介護保険料据え置き 第3期は年4万3900円台

2002年 12月 07日 (土) | Category : 北海道の介護ニュース

わが国の高齢者介護は、1963年に老人福祉法が制定された以降、70年代の老人医療費の無料化、80年代の老人保健法の制定、90年代の福祉8法の改正・ゴールドプランの制定など、人口の急速な高齢化が進む中で、時代の要請に応えながら発展してきた。

2000年4月から実施された介護保険制度は、措置から契約への移行、選択と権利の保障、保健・医療・福祉サービスの一体的提供など、わが国の高齢者介護の歴史においても時代を画す改革であり、介護保険制度の導入によって高齢者介護のあり方は大きく変容しつつある。

わが国の平均寿命は世界でも最高水準となった。高齢期は今や誰もが迎えると言ってよい時代となっており、また、高齢者となってからの人生も長い。その長い高齢期をどのように過ごすのかは、個人にとっても社会にとっても極めて大きな課題となっている。

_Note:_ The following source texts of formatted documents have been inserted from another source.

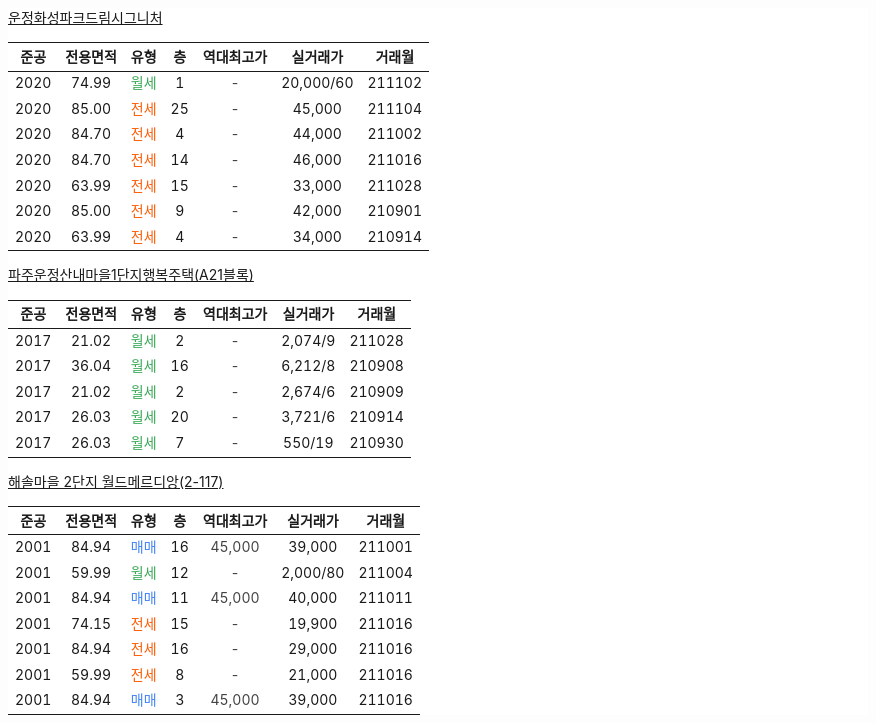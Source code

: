 
<script async src="//pagead2.googlesyndication.com/pagead/js/adsbygoogle.js"></script>

<ins class="adsbygoogle"
     style="display:block"
     data-ad-client="ca-pub-2446590836940007"
     data-ad-slot="1659523306"
     data-ad-format="auto"
     data-full-width-responsive="true"></ins>
<script>
(adsbygoogle = window.adsbygoogle || []).push({});
</script>


[운정화성파크드림시그니처](https://search.naver.com/search.naver?query=%EA%B2%BD%EA%B8%B0%EB%8F%84+%ED%8C%8C%EC%A3%BC%EC%8B%9C+%EB%AA%A9%EB%8F%99%EB%8F%99+%EC%9A%B4%EC%A0%95%ED%99%94%EC%84%B1%ED%8C%8C%ED%81%AC%EB%93%9C%EB%A6%BC%EC%8B%9C%EA%B7%B8%EB%8B%88%EC%B2%98)

|준공|전용면적|유형|층|역대최고가|실거래가|거래월|
|:---:|:---:|:---:|:---:|:---:|:---:|:---:|
|2020|74.99|<span style="color:#34a853">월세</span>|1|<span style="color:#444444">-</span>|20,000/60|211102|
|2020|85.00|<span style="color:#ff5a00">전세</span>|25|<span style="color:#444444">-</span>|45,000|211104|
|2020|84.70|<span style="color:#ff5a00">전세</span>|4|<span style="color:#444444">-</span>|44,000|211002|
|2020|84.70|<span style="color:#ff5a00">전세</span>|14|<span style="color:#444444">-</span>|46,000|211016|
|2020|63.99|<span style="color:#ff5a00">전세</span>|15|<span style="color:#444444">-</span>|33,000|211028|
|2020|85.00|<span style="color:#ff5a00">전세</span>|9|<span style="color:#444444">-</span>|42,000|210901|
|2020|63.99|<span style="color:#ff5a00">전세</span>|4|<span style="color:#444444">-</span>|34,000|210914|

[파주운정산내마을1단지행복주택(A21블록)](https://search.naver.com/search.naver?query=%EA%B2%BD%EA%B8%B0%EB%8F%84+%ED%8C%8C%EC%A3%BC%EC%8B%9C+%EB%AA%A9%EB%8F%99%EB%8F%99+%ED%8C%8C%EC%A3%BC%EC%9A%B4%EC%A0%95%EC%82%B0%EB%82%B4%EB%A7%88%EC%9D%841%EB%8B%A8%EC%A7%80%ED%96%89%EB%B3%B5%EC%A3%BC%ED%83%9D%28A21%EB%B8%94%EB%A1%9D%29)

|준공|전용면적|유형|층|역대최고가|실거래가|거래월|
|:---:|:---:|:---:|:---:|:---:|:---:|:---:|
|2017|21.02|<span style="color:#34a853">월세</span>|2|<span style="color:#444444">-</span>|2,074/9|211028|
|2017|36.04|<span style="color:#34a853">월세</span>|16|<span style="color:#444444">-</span>|6,212/8|210908|
|2017|21.02|<span style="color:#34a853">월세</span>|2|<span style="color:#444444">-</span>|2,674/6|210909|
|2017|26.03|<span style="color:#34a853">월세</span>|20|<span style="color:#444444">-</span>|3,721/6|210914|
|2017|26.03|<span style="color:#34a853">월세</span>|7|<span style="color:#444444">-</span>|550/19|210930|

[해솔마을 2단지 월드메르디앙(2-117)](https://search.naver.com/search.naver?query=%EA%B2%BD%EA%B8%B0%EB%8F%84+%ED%8C%8C%EC%A3%BC%EC%8B%9C+%EB%AA%A9%EB%8F%99%EB%8F%99+%ED%95%B4%EC%86%94%EB%A7%88%EC%9D%84+2%EB%8B%A8%EC%A7%80+%EC%9B%94%EB%93%9C%EB%A9%94%EB%A5%B4%EB%94%94%EC%95%99%282-117%29)

|준공|전용면적|유형|층|역대최고가|실거래가|거래월|
|:---:|:---:|:---:|:---:|:---:|:---:|:---:|
|2001|84.94|<span style="color:#4285f3">매매</span>|16|<span style="color:#444444">45,000</span>|39,000|211001|
|2001|59.99|<span style="color:#34a853">월세</span>|12|<span style="color:#444444">-</span>|2,000/80|211004|
|2001|84.94|<span style="color:#4285f3">매매</span>|11|<span style="color:#444444">45,000</span>|40,000|211011|
|2001|74.15|<span style="color:#ff5a00">전세</span>|15|<span style="color:#444444">-</span>|19,900|211016|
|2001|84.94|<span style="color:#ff5a00">전세</span>|16|<span style="color:#444444">-</span>|29,000|211016|
|2001|59.99|<span style="color:#ff5a00">전세</span>|8|<span style="color:#444444">-</span>|21,000|211016|
|2001|84.94|<span style="color:#4285f3">매매</span>|3|<span style="color:#444444">45,000</span>|39,000|211016|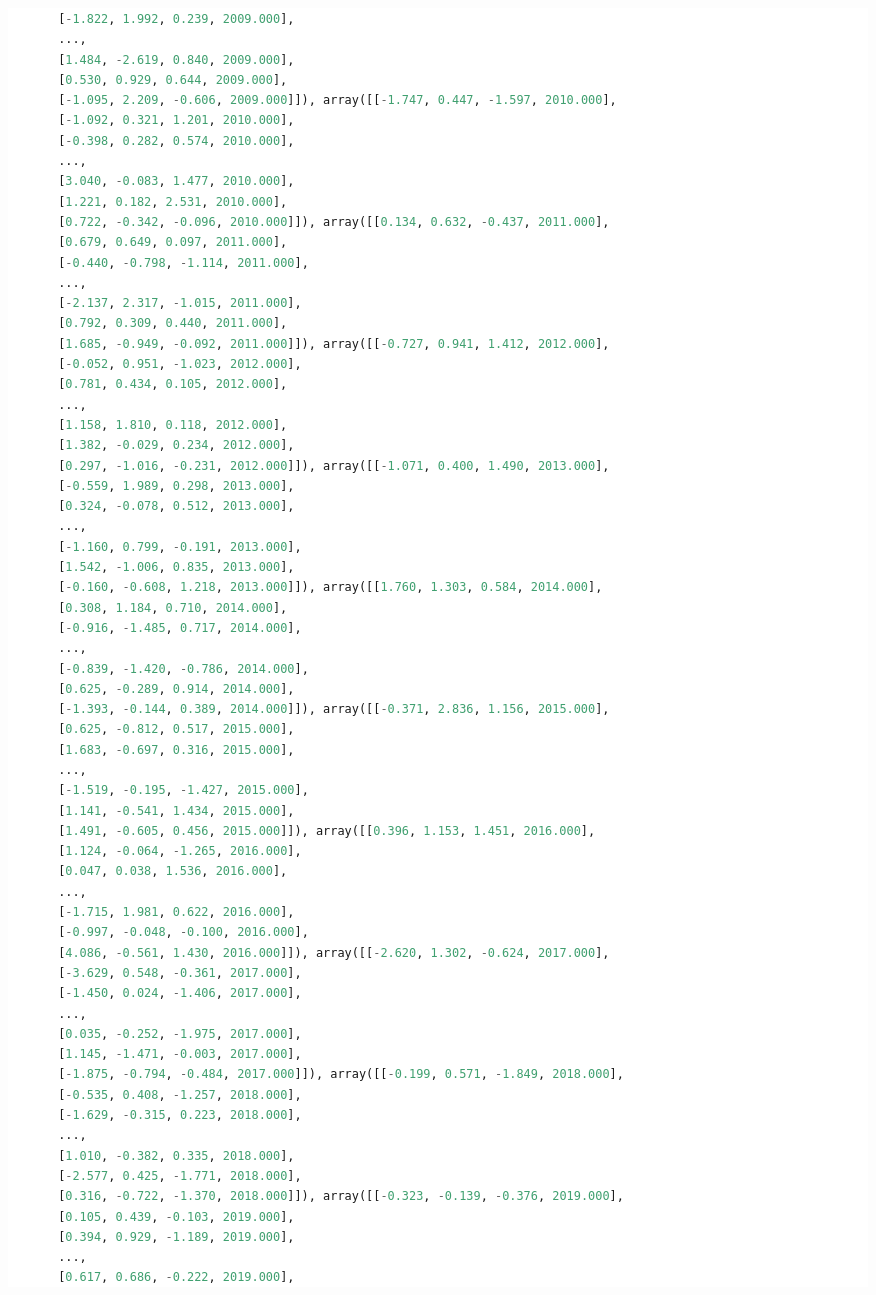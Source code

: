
 ```python
       [-1.822, 1.992, 0.239, 2009.000],
       ...,
       [1.484, -2.619, 0.840, 2009.000],
       [0.530, 0.929, 0.644, 2009.000],
       [-1.095, 2.209, -0.606, 2009.000]]), array([[-1.747, 0.447, -1.597, 2010.000],
       [-1.092, 0.321, 1.201, 2010.000],
       [-0.398, 0.282, 0.574, 2010.000],
       ...,
       [3.040, -0.083, 1.477, 2010.000],
       [1.221, 0.182, 2.531, 2010.000],
       [0.722, -0.342, -0.096, 2010.000]]), array([[0.134, 0.632, -0.437, 2011.000],
       [0.679, 0.649, 0.097, 2011.000],
       [-0.440, -0.798, -1.114, 2011.000],
       ...,
       [-2.137, 2.317, -1.015, 2011.000],
       [0.792, 0.309, 0.440, 2011.000],
       [1.685, -0.949, -0.092, 2011.000]]), array([[-0.727, 0.941, 1.412, 2012.000],
       [-0.052, 0.951, -1.023, 2012.000],
       [0.781, 0.434, 0.105, 2012.000],
       ...,
       [1.158, 1.810, 0.118, 2012.000],
       [1.382, -0.029, 0.234, 2012.000],
       [0.297, -1.016, -0.231, 2012.000]]), array([[-1.071, 0.400, 1.490, 2013.000],
       [-0.559, 1.989, 0.298, 2013.000],
       [0.324, -0.078, 0.512, 2013.000],
       ...,
       [-1.160, 0.799, -0.191, 2013.000],
       [1.542, -1.006, 0.835, 2013.000],
       [-0.160, -0.608, 1.218, 2013.000]]), array([[1.760, 1.303, 0.584, 2014.000],
       [0.308, 1.184, 0.710, 2014.000],
       [-0.916, -1.485, 0.717, 2014.000],
       ...,
       [-0.839, -1.420, -0.786, 2014.000],
       [0.625, -0.289, 0.914, 2014.000],
       [-1.393, -0.144, 0.389, 2014.000]]), array([[-0.371, 2.836, 1.156, 2015.000],
       [0.625, -0.812, 0.517, 2015.000],
       [1.683, -0.697, 0.316, 2015.000],
       ...,
       [-1.519, -0.195, -1.427, 2015.000],
       [1.141, -0.541, 1.434, 2015.000],
       [1.491, -0.605, 0.456, 2015.000]]), array([[0.396, 1.153, 1.451, 2016.000],
       [1.124, -0.064, -1.265, 2016.000],
       [0.047, 0.038, 1.536, 2016.000],
       ...,
       [-1.715, 1.981, 0.622, 2016.000],
       [-0.997, -0.048, -0.100, 2016.000],
       [4.086, -0.561, 1.430, 2016.000]]), array([[-2.620, 1.302, -0.624, 2017.000],
       [-3.629, 0.548, -0.361, 2017.000],
       [-1.450, 0.024, -1.406, 2017.000],
       ...,
       [0.035, -0.252, -1.975, 2017.000],
       [1.145, -1.471, -0.003, 2017.000],
       [-1.875, -0.794, -0.484, 2017.000]]), array([[-0.199, 0.571, -1.849, 2018.000],
       [-0.535, 0.408, -1.257, 2018.000],
       [-1.629, -0.315, 0.223, 2018.000],
       ...,
       [1.010, -0.382, 0.335, 2018.000],
       [-2.577, 0.425, -1.771, 2018.000],
       [0.316, -0.722, -1.370, 2018.000]]), array([[-0.323, -0.139, -0.376, 2019.000],
       [0.105, 0.439, -0.103, 2019.000],
       [0.394, 0.929, -1.189, 2019.000],
       ...,
       [0.617, 0.686, -0.222, 2019.000],
```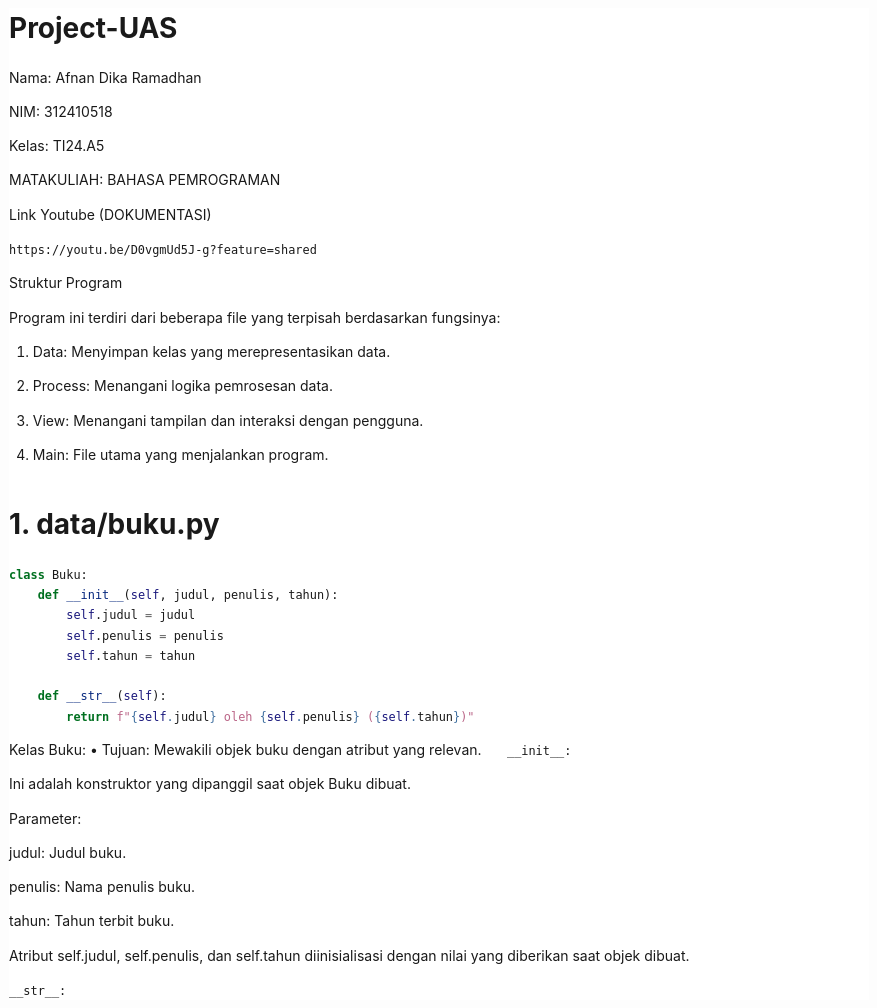 # Project-UAS

Nama: Afnan Dika Ramadhan

NIM: 312410518

Kelas: TI24.A5

MATAKULIAH: BAHASA PEMROGRAMAN

Link Youtube (DOKUMENTASI)

```md
https://youtu.be/D0vgmUd5J-g?feature=shared
```

Struktur Program

Program ini terdiri dari beberapa file yang terpisah berdasarkan fungsinya:

1.	Data: Menyimpan kelas yang merepresentasikan data.

2.	Process: Menangani logika pemrosesan data.

3.	View: Menangani tampilan dan interaksi dengan pengguna.

4.	Main: File utama yang menjalankan program.

# 1. data/buku.py
```python
class Buku:
    def __init__(self, judul, penulis, tahun):
        self.judul = judul
        self.penulis = penulis
        self.tahun = tahun

    def __str__(self):
        return f"{self.judul} oleh {self.penulis} ({self.tahun})"
```

 Kelas Buku:
•	Tujuan: Mewakili objek buku dengan atribut yang relevan.
`	__init__:`

 Ini adalah konstruktor yang dipanggil saat objek Buku dibuat.

 Parameter:

 judul: Judul buku.

 penulis: Nama penulis buku.

 tahun: Tahun terbit buku.

  Atribut self.judul, self.penulis, dan self.tahun diinisialisasi dengan nilai yang diberikan saat objek dibuat.

 `__str__:`
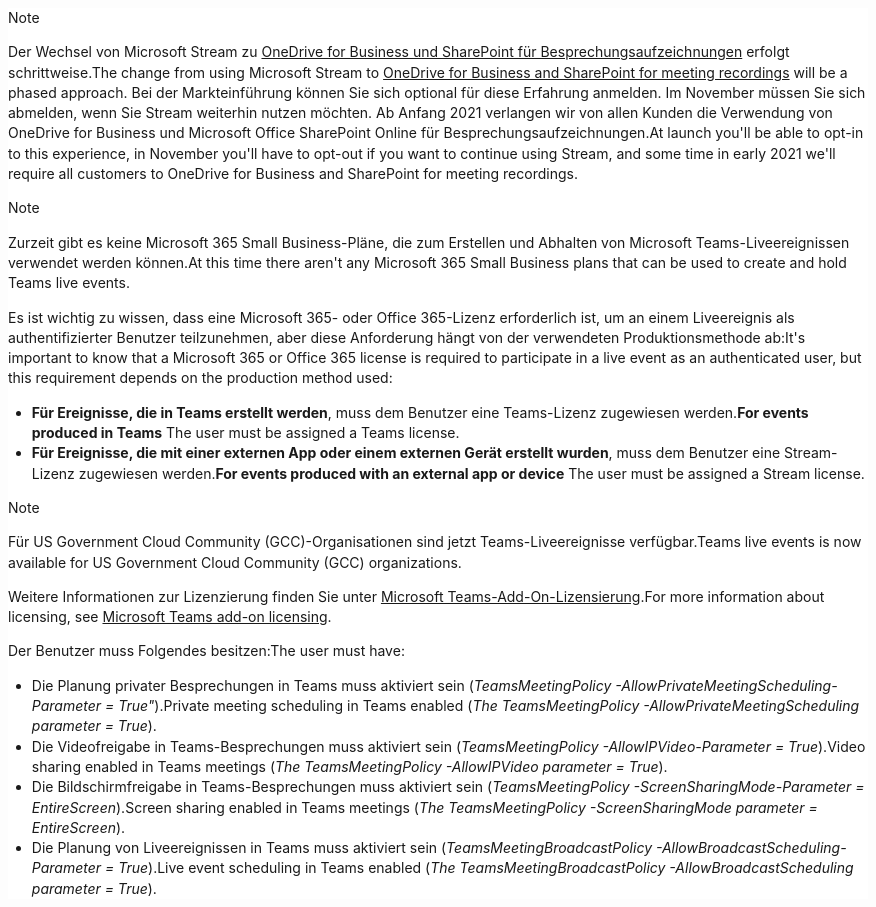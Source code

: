 >[!Note]
> <span data-ttu-id="d2918-119">Der Wechsel von Microsoft Stream zu [OneDrive for Business und SharePoint für Besprechungsaufzeichnungen](../tmr-meeting-recording-change.md) erfolgt schrittweise.</span><span class="sxs-lookup"><span data-stu-id="d2918-119">The change from using Microsoft Stream to [OneDrive for Business and SharePoint for meeting recordings](../tmr-meeting-recording-change.md) will be a phased approach.</span></span> <span data-ttu-id="d2918-120">Bei der Markteinführung können Sie sich optional für diese Erfahrung anmelden. Im November müssen Sie sich abmelden, wenn Sie Stream weiterhin nutzen möchten. Ab Anfang 2021 verlangen wir von allen Kunden die Verwendung von OneDrive for Business und Microsoft Office SharePoint Online für Besprechungsaufzeichnungen.</span><span class="sxs-lookup"><span data-stu-id="d2918-120">At launch you'll be able to opt-in to this experience, in November you'll have to opt-out if you want to continue using Stream, and some time in early 2021 we'll require all customers to OneDrive for Business and SharePoint for meeting recordings.</span></span>

> [!NOTE]
> <span data-ttu-id="d2918-121">Zurzeit gibt es keine Microsoft 365 Small Business-Pläne, die zum Erstellen und Abhalten von Microsoft Teams-Liveereignissen verwendet werden können.</span><span class="sxs-lookup"><span data-stu-id="d2918-121">At this time there aren't any Microsoft 365 Small Business plans that can be used to create and hold Teams live events.</span></span>

<span data-ttu-id="d2918-122">Es ist wichtig zu wissen, dass eine Microsoft 365- oder Office 365-Lizenz erforderlich ist, um an einem Liveereignis als authentifizierter Benutzer teilzunehmen, aber diese Anforderung hängt von der verwendeten Produktionsmethode ab:</span><span class="sxs-lookup"><span data-stu-id="d2918-122">It's important to know that a Microsoft 365 or Office 365 license is required to participate in a live event as an authenticated user, but this requirement depends on the production method used:</span></span>

- <span data-ttu-id="d2918-123">**Für Ereignisse, die in Teams erstellt werden**, muss dem Benutzer eine Teams-Lizenz zugewiesen werden.</span><span class="sxs-lookup"><span data-stu-id="d2918-123">**For events produced in Teams**  The user must be assigned a Teams license.</span></span>
- <span data-ttu-id="d2918-124">**Für Ereignisse, die mit einer externen App oder einem externen Gerät erstellt wurden**, muss dem Benutzer eine Stream-Lizenz zugewiesen werden.</span><span class="sxs-lookup"><span data-stu-id="d2918-124">**For events produced with an external app or device** The user must be assigned a Stream license.</span></span>

> [!NOTE]
> <span data-ttu-id="d2918-125">Für US Government Cloud Community (GCC)-Organisationen sind jetzt Teams-Liveereignisse verfügbar.</span><span class="sxs-lookup"><span data-stu-id="d2918-125">Teams live events is now available for US Government Cloud Community (GCC) organizations.</span></span>

<span data-ttu-id="d2918-126">Weitere Informationen zur Lizenzierung finden Sie unter [Microsoft Teams-Add-On-Lizensierung](https://docs.microsoft.com/microsoftteams/teams-add-on-licensing/microsoft-teams-add-on-licensing).</span><span class="sxs-lookup"><span data-stu-id="d2918-126">For more information about licensing, see [Microsoft Teams add-on licensing](https://docs.microsoft.com/microsoftteams/teams-add-on-licensing/microsoft-teams-add-on-licensing).</span></span>

<span data-ttu-id="d2918-127">Der Benutzer muss Folgendes besitzen:</span><span class="sxs-lookup"><span data-stu-id="d2918-127">The user must have:</span></span>

- <span data-ttu-id="d2918-128">Die Planung privater Besprechungen in Teams muss aktiviert sein (*TeamsMeetingPolicy -AllowPrivateMeetingScheduling-Parameter = True"*).</span><span class="sxs-lookup"><span data-stu-id="d2918-128">Private meeting scheduling in Teams enabled (*The TeamsMeetingPolicy -AllowPrivateMeetingScheduling parameter = True*).</span></span>
- <span data-ttu-id="d2918-129">Die Videofreigabe in Teams-Besprechungen muss aktiviert sein (*TeamsMeetingPolicy -AllowIPVideo-Parameter = True*).</span><span class="sxs-lookup"><span data-stu-id="d2918-129">Video sharing enabled in Teams meetings (*The TeamsMeetingPolicy -AllowIPVideo parameter = True*).</span></span>
- <span data-ttu-id="d2918-130">Die Bildschirmfreigabe in Teams-Besprechungen muss aktiviert sein (*TeamsMeetingPolicy -ScreenSharingMode-Parameter = EntireScreen*).</span><span class="sxs-lookup"><span data-stu-id="d2918-130">Screen sharing enabled in Teams meetings (*The TeamsMeetingPolicy -ScreenSharingMode parameter = EntireScreen*).</span></span>
- <span data-ttu-id="d2918-131">Die Planung von Liveereignissen in Teams muss aktiviert sein (*TeamsMeetingBroadcastPolicy -AllowBroadcastScheduling-Parameter = True*).</span><span class="sxs-lookup"><span data-stu-id="d2918-131">Live event scheduling in Teams enabled (*The TeamsMeetingBroadcastPolicy -AllowBroadcastScheduling parameter = True*).</span></span>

人生の最期まで、個人として尊重され、その人らしく暮らしていくことは誰もが望むものである。このことは、介護が必要となった場合でも同じである。

そうした思いに応えるためには、自分の人生を自分で決め、また、周囲からも個人として尊重される社会、すなわち、尊厳を保持して生活を送ることができる社会を構築していくことが必要である。また、高齢者介護においても、日常生活における身体的な自立の支援だけではなく、精神的な自立を維持し、高齢者自身が尊厳を保つことができるようなサービスが提供される必要がある。

介護保険は、高齢者が介護を必要とすることとなっても、自分の持てる力を活用して自立して生活することを支援する「自立支援」を目指すものであるが、その根底にあるのは「尊厳の保持」である。

今、私たちの直面する高齢者介護の課題をとりあげたい。

第4回室蘭市議会定例会は6日、本会議を続開し、鈴木克巳(民主・市民クラブ)、伊藤文夫(市政・創造21)、上西英子(共産党)、田原英成(民主・市民クラブ)の4議員が一般質問を行った。西田昭夫保健福祉部長は、現在見直し作業を進めている平成15年度からの第2期介護保険料を、現行の年額3万7000円で据え置く方針を示した。18年度からの第3期は年額4万3900円台となる推計を明らかにした。鈴木議員の質問に答えた。


鈴木議員は、第2期(15年度から17年度)、第3期(18年度から20年度)の介護保険料の見通しについて質問した。


西田保健福祉部長は、現状の負担感や市民理解の不十分さ、さらには1号保険料収入に剰余金が生じることを理由に挙げ、「算出額は3万7841円に上昇するが、据え置く方向で検討中」と説明。3期については「年額4万3900円台となる見込み」と述べた。